Reklama

NIK: MKiŚ niedostatecznie wsparło rozwój energetyki wiatrowej

Autor. Erik Wilde/commons.wikimedia.org/CC BY-SA 2.0

Jak wynika z oceny Najwyższej Izby Kontroli, działania ministerstwa klimatu w latach 2022-2024 dotyczące prawnych warunków lokalizacji i budowy farm wiatrowych nie zapewniały ich dynamicznego rozwoju w Polsce. Izba skrytykowała też opóźnienia w pracach nad KPEiK.

Najwyższa Izba Kontroli (NIK) przyjrzała się działaniom Ministerstwa Klimatu i Środowiska (MKiŚ), Ministerstwa Infrastruktury (MI), Urzędu Morskiego w Gdyni oraz działaniom dziewięciu urzędów gmin z różnych powiatów województwa pomorskiego, wielkopolskiego i zachodniopomorskiego latach 2022-2024.

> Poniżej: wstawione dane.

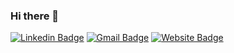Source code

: ### Hi there 👋
[![Linkedin Badge](https://img.shields.io/badge/-Andrick-blue?style=flat&logo=Linkedin&logoColor=white&link=https://www.linkedin.com/in/andricksiegmund/)](https://www.linkedin.com/in/andricksiegmund/)
[![Gmail Badge](https://img.shields.io/badge/-andrick.siegmund-c14438?style=flat&logo=Gmail&logoColor=white&link=mailto:andrick.siegmund@gmail.com)](mailto:andrick.siegmund@gmail.com)
[![Website Badge](https://img.shields.io/badge/-Portfolio-47CCCC?style=flat&logo=Netlify&logoColor=white&link=https://andrick-siegmunds-portfolio.netlify.app/)](https://andrick-siegmunds-portfolio.netlify.app/)


<!--
**Paulsig007/Paulsig007** is a ✨ _special_ ✨ repository because its `README.md` (this file) appears on your GitHub profile.

Here are some ideas to get you started:

- 🔭 I’m currently working on ...
- 🌱 I’m currently learning ...
- 👯 I’m looking to collaborate on ...
- 🤔 I’m looking for help with ...
- 💬 Ask me about ...
- 📫 How to reach me: ...
- 😄 Pronouns: ...
- ⚡ Fun fact: ...
-->
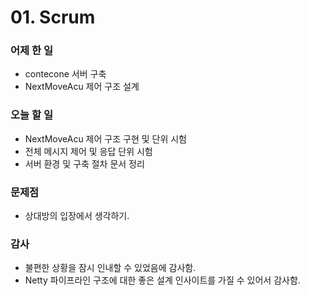 # 01. Scrum

### 어제 한 일

- contecone 서버 구축
- NextMoveAcu 제어 구조 설계

### 오늘 할 일

- NextMoveAcu 제어 구조 구현 및 단위 시험
- 전체 메시지 제어 및 응답 단위 시험
- 서버 환경 및 구축 절차 문서 정리

### 문제점

- 상대방의 입장에서 생각하기.

### 감사

- 불편한 상황을 잠시 인내할 수 있었음에 감사함.
- Netty 파이프라인 구조에 대한 좋은 설계 인사이트를 가질 수 있어서 감사함.
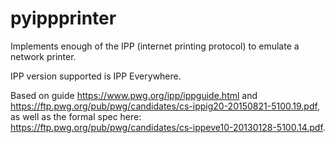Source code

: # pyippprinter
Implements enough of the IPP (internet printing protocol) to emulate a network printer.

IPP version supported is IPP Everywhere.

Based on guide https://www.pwg.org/ipp/ippguide.html and https://ftp.pwg.org/pub/pwg/candidates/cs-ippig20-20150821-5100.19.pdf, as well as the formal spec here: https://ftp.pwg.org/pub/pwg/candidates/cs-ippeve10-20130128-5100.14.pdf.

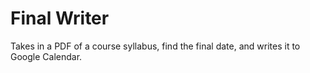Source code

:# Final Writer
 Takes in a PDF of a course syllabus, find the final date, and writes it to Google Calendar.
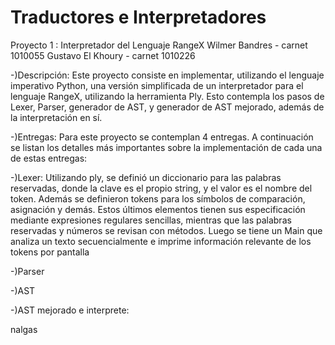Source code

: Traductores e Interpretadores
=====================
Proyecto 1 : Interpretador del Lenguaje RangeX
Wilmer Bandres - carnet 1010055
Gustavo El Khoury - carnet 1010226

-)Descripción: Este proyecto consiste en implementar, utilizando el lenguaje
  imperativo Python, una versión simplificada de un interpretador para el 
  lenguaje RangeX, utilizando la herramienta Ply. Esto contempla los pasos de 
  Lexer, Parser, generador de AST, y generador de AST mejorado, 
  además de la interpretación en sí.
  
-)Entregas: Para este proyecto se contemplan 4 entregas. A continuación se listan
  los detalles más importantes sobre la implementación de cada una de estas entregas:
  
  -)Lexer: Utilizando ply, se definió un diccionario para las palabras reservadas,
    donde la clave es el propio string, y el valor es el nombre del token. Además
    se definieron tokens para los símbolos de comparación, asignación y demás. 
    Estos últimos elementos tienen sus especificación mediante expresiones regulares
    sencillas, mientras que las palabras reservadas y números se revisan con métodos.
    Luego se tiene un Main que analiza un texto secuencialmente e imprime
    información relevante de los tokens por pantalla
  
  -)Parser
  
  -)AST
 
  -)AST mejorado e interprete:
  
  nalgas
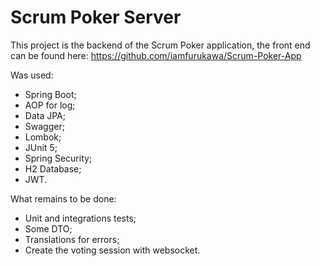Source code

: # Scrum Poker Server

This project is the backend of the Scrum Poker application, the front end can be found here:
https://github.com/iamfurukawa/Scrum-Poker-App

Was used:
 - Spring Boot;
 - AOP for log;
 - Data JPA;
 - Swagger;
 - Lombok;
 - JUnit 5;
 - Spring Security;
 - H2 Database;
 - JWT.
 
What remains to be done:
 - Unit and integrations tests;
 - Some DTO;
 - Translations for errors;
 - Create the voting session with websocket.
 
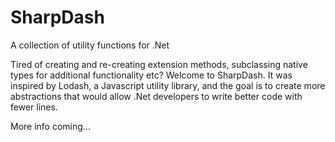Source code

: # SharpDash
A collection of utility functions for .Net

Tired of creating and re-creating extension methods, subclassing native types for additional functionality etc? Welcome to SharpDash.
It was inspired by Lodash, a Javascript utility library, and the goal is to create more abstractions that would allow .Net developers to write better code with fewer lines.

More info coming...
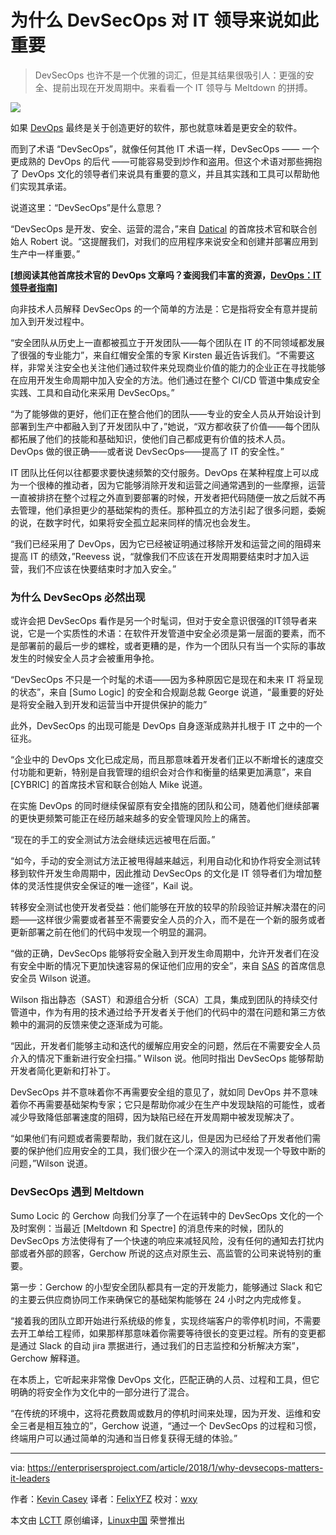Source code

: 为什么 DevSecOps 对 IT 领导来说如此重要
======

> DevSecOps 也许不是一个优雅的词汇，但是其结果很吸引人：更强的安全、提前出现在开发周期中。来看看一个 IT 领导与 Meltdown 的拼搏。

![](https://enterprisersproject.com/sites/default/files/styles/620x350/public/images/TEP_SecurityTraining1_620x414_1014.png?itok=zqxqJGDG)

如果 [DevOps][1] 最终是关于创造更好的软件，那也就意味着是更安全的软件。

而到了术语 “DevSecOps”，就像任何其他 IT 术语一样，DevSecOps —— 一个更成熟的 DevOps 的后代 ——可能容易受到炒作和盗用。但这个术语对那些拥抱了 DevOps 文化的领导者们来说具有重要的意义，并且其实践和工具可以帮助他们实现其承诺。

说道这里：“DevSecOps”是什么意思？

“DevSecOps 是开发、安全、运营的混合，”来自 [Datical][2] 的首席技术官和联合创始人 Robert 说。“这提醒我们，对我们的应用程序来说安全和创建并部署应用到生产中一样重要。”

**[想阅读其他首席技术官的 DevOps 文章吗？查阅我们丰富的资源，[DevOps：IT 领导者指南][3]]**

向非技术人员解释 DevSecOps 的一个简单的方法是：它是指将安全有意并提前加入到开发过程中。

“安全团队从历史上一直都被孤立于开发团队——每个团队在 IT 的不同领域都发展了很强的专业能力”，来自红帽安全策的专家 Kirsten 最近告诉我们。“不需要这样，非常关注安全也关注他们通过软件来兑现商业价值的能力的企业正在寻找能够在应用开发生命周期中加入安全的方法。他们通过在整个 CI/CD 管道中集成安全实践、工具和自动化来采用 DevSecOps。”

“为了能够做的更好，他们正在整合他们的团队——专业的安全人员从开始设计到部署到生产中都融入到了开发团队中了，”她说，“双方都收获了价值——每个团队都拓展了他们的技能和基础知识，使他们自己都成更有价值的技术人员。 DevOps 做的很正确——或者说 DevSecOps——提高了 IT 的安全性。”

IT 团队比任何以往都要求要快速频繁的交付服务。DevOps 在某种程度上可以成为一个很棒的推动者，因为它能够消除开发和运营之间通常遇到的一些摩擦，运营一直被排挤在整个过程之外直到要部署的时候，开发者把代码随便一放之后就不再去管理，他们承担更少的基础架构的责任。那种孤立的方法引起了很多问题，委婉的说，在数字时代，如果将安全孤立起来同样的情况也会发生。

“我们已经采用了 DevOps，因为它已经被证明通过移除开发和运营之间的阻碍来提高 IT 的绩效，”Reevess 说，“就像我们不应该在开发周期要结束时才加入运营，我们不应该在快要结束时才加入安全。”

### 为什么 DevSecOps 必然出现

或许会把 DevSecOps 看作是另一个时髦词，但对于安全意识很强的IT领导者来说，它是一个实质性的术语：在软件开发管道中安全必须是第一层面的要素，而不是部署前的最后一步的螺栓，或者更糟的是，作为一个团队只有当一个实际的事故发生的时候安全人员才会被重用争抢。

“DevSecOps 不只是一个时髦的术语——因为多种原因它是现在和未来 IT 将呈现的状态”，来自 [Sumo Logic] 的安全和合规副总裁 George 说道，“最重要的好处是将安全融入到开发和运营当中开提供保护的能力”

此外，DevSecOps 的出现可能是 DevOps 自身逐渐成熟并扎根于 IT 之中的一个征兆。

“企业中的 DevOps 文化已成定局，而且那意味着开发者们正以不断增长的速度交付功能和更新，特别是自我管理的组织会对合作和衡量的结果更加满意”，来自 [CYBRIC] 的首席技术官和联合创始人 Mike 说道。

在实施 DevOps 的同时继续保留原有安全措施的团队和公司，随着他们继续部署的更快更频繁可能正在经历越来越多的安全管理风险上的痛苦。

“现在的手工的安全测试方法会继续远远被甩在后面。”

“如今，手动的安全测试方法正被甩得越来越远，利用自动化和协作将安全测试转移到软件开发生命周期中，因此推动 DevSecOps 的文化是 IT 领导者们为增加整体的灵活性提供安全保证的唯一途径”，Kail 说。

转移安全测试也使开发者受益：他们能够在开放的较早的阶段验证并解决潜在的问题——这样很少需要或者甚至不需要安全人员的介入，而不是在一个新的服务或者更新部署之前在他们的代码中发现一个明显的漏洞。

“做的正确，DevSecOps 能够将安全融入到开发生命周期中，允许开发者们在没有安全中断的情况下更加快速容易的保证他们应用的安全”，来自 [SAS][8] 的首席信息安全员 Wilson 说道。

Wilson 指出静态（SAST）和源组合分析（SCA）工具，集成到团队的持续交付管道中，作为有用的技术通过给予开发者关于他们的代码中的潜在问题和第三方依赖中的漏洞的反馈来使之逐渐成为可能。

“因此，开发者们能够主动和迭代的缓解应用安全的问题，然后在不需要安全人员介入的情况下重新进行安全扫描。” Wilson 说。他同时指出 DevSecOps 能够帮助开发者简化更新和打补丁。

DevSecOps 并不意味着你不再需要安全组的意见了，就如同 DevOps 并不意味着你不再需要基础架构专家；它只是帮助你减少在生产中发现缺陷的可能性，或者减少导致降低部署速度的阻碍，因为缺陷已经在开发周期中被发现解决了。

“如果他们有问题或者需要帮助，我们就在这儿，但是因为已经给了开发者他们需要的保护他们应用安全的工具，我们很少在一个深入的测试中发现一个导致中断的问题，”Wilson 说道。

### DevSecOps 遇到 Meltdown

Sumo Locic 的 Gerchow 向我们分享了一个在运转中的 DevSecOps 文化的一个及时案例：当最近 [Meltdown 和 Spectre] 的消息传来的时候，团队的 DevSecOps 方法使得有了一个快速的响应来减轻风险，没有任何的通知去打扰内部或者外部的顾客，Gerchow 所说的这点对原生云、高监管的公司来说特别的重要。

第一步：Gerchow 的小型安全团队都具有一定的开发能力，能够通过 Slack 和它的主要云供应商协同工作来确保它的基础架构能够在 24 小时之内完成修复。

“接着我的团队立即开始进行系统级的修复，实现终端客户的零停机时间，不需要去开工单给工程师，如果那样那意味着你需要等待很长的变更过程。所有的变更都是通过 Slack 的自动 jira 票据进行，通过我们的日志监控和分析解决方案”，Gerchow 解释道。

在本质上，它听起来非常像 DevOps 文化，匹配正确的人员、过程和工具，但它明确的将安全作为文化中的一部分进行了混合。

“在传统的环境中，这将花费数周或数月的停机时间来处理，因为开发、运维和安全三者是相互独立的”，Gerchow 说道，“通过一个 DevSecOps 的过程和习惯，终端用户可以通过简单的沟通和当日修复获得无缝的体验。”

--------------------------------------------------------------------------------

via: https://enterprisersproject.com/article/2018/1/why-devsecops-matters-it-leaders

作者：[Kevin Casey][a]
译者：[FelixYFZ](https://github.com/FelixYFZ)
校对：[wxy](https://github.com/wxy)

本文由 [LCTT](https://github.com/LCTT/TranslateProject) 原创编译，[Linux中国](https://linux.cn/) 荣誉推出

[a]:https://enterprisersproject.com/user/kevin-casey
[1]:https://enterprisersproject.com/tags/devops
[2]:https://www.datical.com/
[3]:https://enterprisersproject.com/devops?sc_cid=70160000000h0aXAAQ
[4]:https://www.redhat.com/en?intcmp=701f2000000tjyaAAA
[5]:https://enterprisersproject.com/article/2017/10/what-s-next-devops-5-trends-watch
[6]:https://www.sumologic.com/
[7]:https://www.cybric.io/
[8]:https://www.sas.com/en_us/home.html
[9]:https://www.redhat.com/en/blog/what-are-meltdown-and-spectre-heres-what-you-need-know?intcmp=701f2000000tjyaAAA
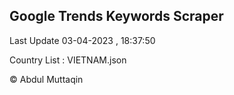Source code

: 

## Google Trends Keywords Scraper 
 
Last Update 03-04-2023 , 18:37:50

Country List :
VIETNAM.json



© Abdul Muttaqin 
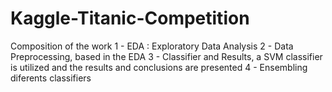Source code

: # Kaggle-Titanic-Competition

Composition of the work 
1 - EDA : Exploratory Data Analysis
2 - Data Preprocessing, based in the EDA
3 - Classifier and Results, a SVM classifier is utilized and the results and conclusions are presented
4 - Ensembling diferents classifiers
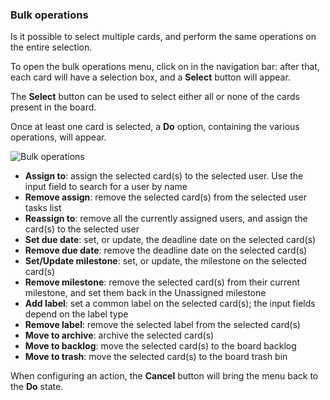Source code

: ### Bulk operations

Is it possible to select multiple cards, and perform the same operations on the entire selection.

To open the bulk operations menu, click on <i class="fa fa-square-o"></i> in the navigation bar: after that, each card will have a selection box, and a **Select** button will appear.

The **Select** button can be used to select either all or none of the cards present in the board.

Once at least one card is selected, a **Do** option, containing the various operations, will appear.

<img class="pure-img" src="{{relativeRootPath}}/images/en/c04_board_bulk-operations.png" alt="Bulk operations">

* **Assign to**: assign the selected card(s) to the selected user. Use the input field to search for a user by name
* **Remove assign**: remove the selected card(s) from the selected user tasks list
* **Reassign to**: remove all the currently assigned users, and assign the card(s) to the selected user
* **Set due date**: set, or update, the deadline date on the selected card(s)
* **Remove due date**: remove the deadline date on the selected card(s)
* **Set/Update milestone**: set, or update, the milestone on the selected card(s)
* **Remove milestone**: remove the selected card(s) from their current milestone, and set them back in the Unassigned milestone
* **Add label**: set a common label on the selected card(s); the input fields depend on the label type
* **Remove label**: remove the selected label from the selected card(s)
* **Move to archive**: archive the selected card(s)
* **Move to backlog**: move the selected card(s) to the board backlog
* **Move to trash**: move the selected card(s) to the board trash bin

When configuring an action, the **Cancel** button will bring the menu back to the **Do** state.

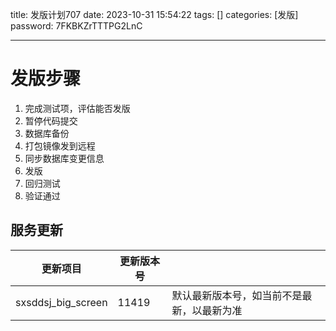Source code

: title: 发版计划707 
date: 2023-10-31 15:54:22 
tags: []
categories: [发版]
password: 7FKBKZrTTTPG2LnC

---
 <!--more-->
# 发版步骤 

1. 完成测试项，评估能否发版
2. 暂停代码提交
3. 数据库备份
4. 打包镜像发到远程
5. 同步数据库变更信息
6. 发版
7. 回归测试
8. 验证通过

## 服务更新 

| 更新项目           | 更新版本号 |                                            |
| ------------------ | ---------- | ------------------------------------------ |
| sxsddsj_big_screen | 11419      | 默认最新版本号，如当前不是最新，以最新为准 |







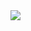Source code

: <img src="http://a.hiphotos.baidu.com/zhidao/pic/item/21a4462309f79052f093a19e0ef3d7ca7acbd586.jpg"/>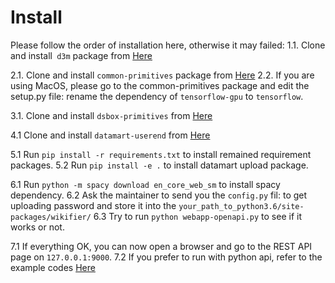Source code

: # Install

Please follow the order of installation here, otherwise it may failed:
1.1. Clone and install` d3m` package from [Here](https://gitlab.com/datadrivendiscovery/d3m "link title")

2.1. Clone and install `common-primitives` package from [Here](https://gitlab.com/datadrivendiscovery/common-primitives "link title")
2.2. If you are using MacOS, please go to the common-primitives package and edit the setup.py file: rename the dependency of `tensorflow-gpu` to `tensorflow`.

3.1. Clone and install `dsbox-primitives` from  [Here](https://github.com/usc-isi-i2/dsbox-primitives "link title")

4.1 Clone and install `datamart-userend` from  [Here](https://github.com/usc-isi-i2/datamart-userend "link title")

5.1  Run `pip install -r requirements.txt` to install remained requirement packages.
5.2 Run `pip install -e .` to install datamart upload package.

6.1 Run `python -m spacy download en_core_web_sm` to install spacy dependency.
6.2 Ask the maintainer to send you the `config.py` fil: to get uploading password and store it into the `your_path_to_python3.6/site-packages/wikifier/`
6.3 Try to run `python webapp-openapi.py` to see if it works or not.

7.1 If everything OK, you can now open a browser and go to the REST API page on `127.0.0.1:9000`.
7.2 If you prefer to run with python api, refer to the example codes [Here](https://github.com/usc-isi-i2/datamart-upload/tree/d3m/examples)
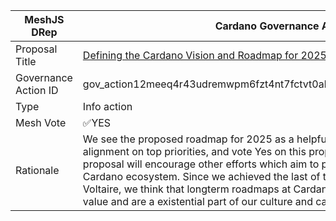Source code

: |MeshJS DRep|Cardano Governance Actions|
|----------------|---------------------------|
|Proposal Title|[Defining the Cardano Vision and Roadmap for 2025 and beyond](https://adastat.net/governances/56f39054758f1a3cedc1de9225d66bf270b62dfdbfbc5399f1d6d43aceffc63600)|
|Governance Action ID|gov_action12meeq4r43udremwpm6fzt4nt7fctvt0ah7798x036m2r4nhlccmqqhmr9wx|
|Type|Info action|
|Mesh Vote|✅YES|
|Rationale|We see the proposed roadmap  for 2025 as a helpful effort in building ecosystem wide alignment on top priorities, and vote Yes on this proposal. We also hope that this proposal will encourage other efforts which aim to propose further roadmaps for the Cardano ecosystem. Since we achieved the last of the initial Cardano Milestones with Voltaire, we think that longterm roadmaps at Cardano have proven their worth and value and are a existential part of our culture and careful longterm thinking |
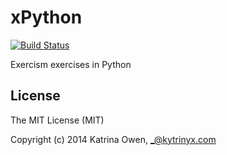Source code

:# xPython

[![Build Status](https://travis-ci.org/exercism/xpython.png?branch=master)](https://travis-ci.org/exercism/xpython)

Exercism exercises in Python

## License

The MIT License (MIT)

Copyright (c) 2014 Katrina Owen, _@kytrinyx.com
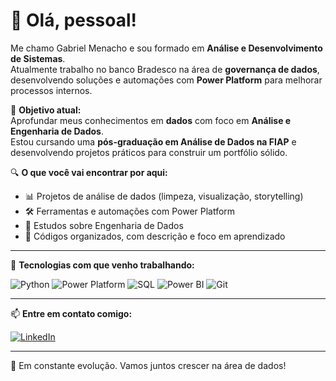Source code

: # 👋 Olá, pessoal!

Me chamo Gabriel Menacho e sou formado em **Análise e Desenvolvimento de Sistemas**.  
Atualmente trabalho no banco Bradesco na área de **governança de dados**, desenvolvendo soluções e automações com **Power Platform** para melhorar processos internos.

🎯 **Objetivo atual:**  
Aprofundar meus conhecimentos em **dados** com foco em **Análise e Engenharia de Dados**.  
Estou cursando uma **pós-graduação em Análise de Dados na FIAP** e desenvolvendo projetos práticos para construir um portfólio sólido.

🔍 **O que você vai encontrar por aqui:**

- 📊 Projetos de análise de dados (limpeza, visualização, storytelling)
- 🛠️ Ferramentas e automações com Power Platform
- 🧠 Estudos sobre Engenharia de Dados
- 📂 Códigos organizados, com descrição e foco em aprendizado

---

📌 **Tecnologias com que venho trabalhando:**

![Python](https://img.shields.io/badge/Python-3776AB?style=for-the-badge&logo=python&logoColor=white)
![Power Platform](https://img.shields.io/badge/Microsoft_Power_Platform-742774?style=for-the-badge&logo=powerapps&logoColor=white)
![SQL](https://img.shields.io/badge/SQL-025E8C?style=for-the-badge&logo=sqlite&logoColor=white)
![Power BI](https://img.shields.io/badge/Power%20BI-F2C811?style=for-the-badge&logo=powerbi&logoColor=black)
![Git](https://img.shields.io/badge/Git-F05032?style=for-the-badge&logo=git&logoColor=white)

---

📫 **Entre em contato comigo:**

[![LinkedIn](https://img.shields.io/badge/LinkedIn-0072b1?style=for-the-badge&logo=linkedin&logoColor=white)](https://www.linkedin.com/in/seu-usuario-linkedin)

---

🚀 Em constante evolução. Vamos juntos crescer na área de dados!
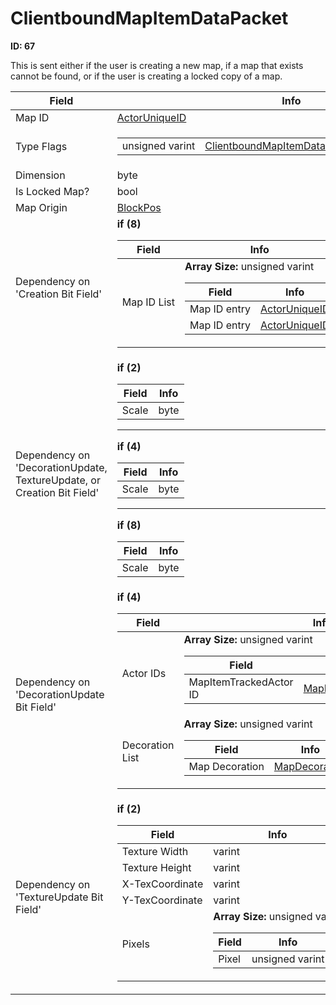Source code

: # ClientboundMapItemDataPacket

__ID: 67__

This is sent either if the user is creating a new map, if a map that exists cannot be found, or if the user is creating a locked copy of a map.

<table><thead><tr><th>Field</th><th>Info</th></tr></thead><tbody>
<tr><td>Map ID</td><td><a href="../types/ActorUniqueID.md">ActorUniqueID</a></td></tr>
<tr><td>Type Flags</td><td><table><tbody><tr><td>unsigned varint</td><td><a href="../enums/ClientboundMapItemDataPacket_Type.md">ClientboundMapItemDataPacket::Type</a></td></tr></tbody></table></td></tr>
<tr><td>Dimension</td><td>byte</td></tr>
<tr><td>Is Locked Map?</td><td>bool</td></tr>
<tr><td>Map Origin</td><td><a href="../types/BlockPos.md">BlockPos</a></td></tr>
<tr><td>Dependency on 'Creation Bit Field'</td><td><b>if (8)</b><br>
  <table><thead><tr><th>Field</th><th>Info</th></tr></thead><tbody>
  <tr><td>Map ID List</td><td><b>Array Size:</b> unsigned varint
    <table><thead><tr><th>Field</th><th>Info</th></tr></thead><tbody>
    <tr><td>Map ID entry</td><td><a href="../types/ActorUniqueID.md">ActorUniqueID</a></td></tr>
    <tr><td>Map ID entry</td><td><a href="../types/ActorUniqueID.md">ActorUniqueID</a></td></tr>
    </tbody></table></td></tr>
  </tbody></table></td></tr>
<tr><td>Dependency on 'DecorationUpdate, TextureUpdate, or Creation Bit Field'</td><td><b>if (2)</b><br>
  <table><thead><tr><th>Field</th><th>Info</th></tr></thead><tbody>
  <tr><td>Scale</td><td>byte</td></tr>
  </tbody></table><hr>
  <b>if (4)</b><br>
  <table><thead><tr><th>Field</th><th>Info</th></tr></thead><tbody>
  <tr><td>Scale</td><td>byte</td></tr>
  </tbody></table><hr>
  <b>if (8)</b><br>
  <table><thead><tr><th>Field</th><th>Info</th></tr></thead><tbody>
  <tr><td>Scale</td><td>byte</td></tr>
  </tbody></table></td></tr>
<tr><td>Dependency on 'DecorationUpdate Bit Field'</td><td><b>if (4)</b><br>
  <table><thead><tr><th>Field</th><th>Info</th></tr></thead><tbody>
  <tr><td>Actor IDs</td><td><b>Array Size:</b> unsigned varint
    <table><thead><tr><th>Field</th><th>Info</th></tr></thead><tbody>
    <tr><td>MapItemTrackedActor ID</td><td><a href="../types/MapItemTrackedActor_UniqueId.md">MapItemTrackedActor::UniqueId</a></td></tr>
    </tbody></table></td></tr>
  <tr><td>Decoration List</td><td><b>Array Size:</b> unsigned varint
    <table><thead><tr><th>Field</th><th>Info</th></tr></thead><tbody>
    <tr><td>Map Decoration</td><td><a href="../types/MapDecoration.md">MapDecoration</a></td></tr>
    </tbody></table></td></tr>
  </tbody></table></td></tr>
<tr><td>Dependency on 'TextureUpdate Bit Field'</td><td><b>if (2)</b><br>
  <table><thead><tr><th>Field</th><th>Info</th></tr></thead><tbody>
  <tr><td>Texture Width</td><td>varint</td></tr>
  <tr><td>Texture Height</td><td>varint</td></tr>
  <tr><td>X-TexCoordinate</td><td>varint</td></tr>
  <tr><td>Y-TexCoordinate</td><td>varint</td></tr>
  <tr><td>Pixels</td><td><b>Array Size:</b> unsigned varint
    <table><thead><tr><th>Field</th><th>Info</th></tr></thead><tbody>
    <tr><td>Pixel</td><td>unsigned varint</td></tr>
    </tbody></table></td></tr>
  </tbody></table></td></tr>
</tbody></table>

NIK: transformacja energetyczna w Polsce zagrożona

Podejmowane przez Ministerstwo Klimatu i Środowiska działania dotyczące prawnych warunków dla lokalizacji i budowy farm wiatrowych nie zapewniały dynamicznego rozwoju tej energetyki w Polsce.
Najwyższa Izba Kontroli (NIK)
YouTube cover video

W ocenie NIK opóźnienia i bariery prawne mogą „poważnie zagrozić” transformacji energetycznej i dostępności taniej energii w Polsce. „Likwidacja barier dla energetyki wiatrowej zarówno na morzu, jak i na lądzie może zapewnić Polsce bezpieczeństwo i niezależność energetyczną” - stwierdziła NIK.

Zwróciła uwagę, że nowelizacja ustawy o inwestycjach (z 23 kwietnia 2023 r.), określająca minimalną odległość pomiędzy zabudową mieszkalną (700 m zamiast wcześniej planowanych 500 m) może spowodować, że prawie dwukrotnie zmniejszą się możliwości rozwoju lądowej energetyki wiatrowej, ograniczając dostępny teren pod inwestycje.

W ocenie NIK w przypadku morskiej energetyki wiatrowej (MEW) potencjał Polski jest „znaczny” - prognozy do 2050 r. przewidują możliwość instalacji mocy rzędu 28 GW.

Prawne uwarunkowania lokalizacji i budowy elektrowni wiatrowych (zwłaszcza dotyczące odległości od zabudowań, ochrony środowiska, procedur administracyjnych) mają decydujący wpływ na rozwój tych elektrowni wiatrowych na lądzie.
Najwyższa Izba Kontroli (NIK)

W wyniku kontroli NIK stwierdziła, że „organy administracji podejmowały prawidłowe i rzetelne działania w celu zapewnienia prawnych warunków dla lokalizacji i budowy elektrowni wiatrowych w Polsce, ale „nie w pełni wystarczające”.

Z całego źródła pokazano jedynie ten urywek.